> What this task involves
Search the entries for the word "between". Copy every line where it turns up.

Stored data
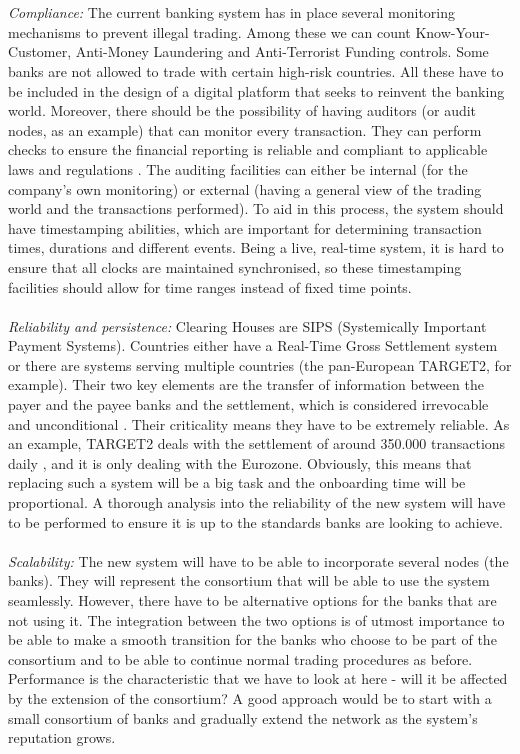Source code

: \documentclass[12pt,twoside]{article}
\begin{document}
\\ \\
\textit{Compliance:} The current banking system has in place several monitoring mechanisms to prevent illegal trading. Among these we can count Know-Your-Customer, Anti-Money Laundering and Anti-Terrorist Funding controls. Some banks are not allowed to trade with certain high-risk countries. All these have to be included in the design of a digital platform that seeks to reinvent the banking world. Moreover, there should be the possibility of having auditors (or audit nodes, as an example) that can monitor every transaction. They can perform checks to ensure the financial reporting is reliable and compliant to applicable laws and regulations \cite{GS:Audit}. The auditing facilities can either be internal (for the company's own monitoring) or external (having a general view of the trading world and the transactions performed). To aid in this process, the system should have timestamping abilities, which are important for determining transaction times, durations and different events. Being a live, real-time system, it is hard to ensure that all clocks are maintained synchronised, so these timestamping facilities should allow for time ranges instead of fixed time points.
\\ \\
\textit{Reliability and persistence:} Clearing Houses are SIPS (Systemically Important Payment Systems). Countries either have a Real-Time Gross Settlement system or there are systems serving multiple countries (the pan-European TARGET2, for example). Their two key elements are the transfer of information between the payer and the payee banks and the settlement, which is considered irrevocable and unconditional \cite{RTGS}. Their criticality means they have to be extremely reliable. As an example, TARGET2 deals with the settlement of around 350.000 transactions daily \cite{TARGET2}, and it is only dealing with the Eurozone. Obviously, this means that replacing such a system will be a big task and the onboarding time will be proportional. A thorough analysis into the reliability of the new system will have to be performed to ensure it is up to the standards banks are looking to achieve.
\\ \\
\textit{Scalability:} The new system will have to be able to incorporate several nodes (the banks). They will represent the consortium that will be able to use the system seamlessly. However, there have to be alternative options for the banks that are not using it. The integration between the two options is of utmost importance to be able to make a smooth transition for the banks who choose to be part of the consortium and to be able to continue normal trading procedures as before. Performance is the characteristic that we have to look at here - will it be affected by the extension of the consortium? A good approach would be to start with a small consortium of banks and gradually extend the network as the system's reputation grows.
\end{document}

> The completed task
\textit{Reliability and persistence:} Clearing Houses are SIPS (Systemically Important Payment Systems). Countries either have a Real-Time Gross Settlement system or there are systems serving multiple countries (the pan-European TARGET2, for example). Their two key elements are the transfer of information between the payer and the payee banks and the settlement, which is considered irrevocable and unconditional \cite{RTGS}. Their criticality means they have to be extremely reliable. As an example, TARGET2 deals with the settlement of around 350.000 transactions daily \cite{TARGET2}, and it is only dealing with the Eurozone. Obviously, this means that replacing such a system will be a big task and the onboarding time will be proportional. A thorough analysis into the reliability of the new system will have to be performed to ensure it is up to the standards banks are looking to achieve.
\textit{Scalability:} The new system will have to be able to incorporate several nodes (the banks). They will represent the consortium that will be able to use the system seamlessly. However, there have to be alternative options for the banks that are not using it. The integration between the two options is of utmost importance to be able to make a smooth transition for the banks who choose to be part of the consortium and to be able to continue normal trading procedures as before. Performance is the characteristic that we have to look at here - will it be affected by the extension of the consortium? A good approach would be to start with a small consortium of banks and gradually extend the network as the system's reputation grows.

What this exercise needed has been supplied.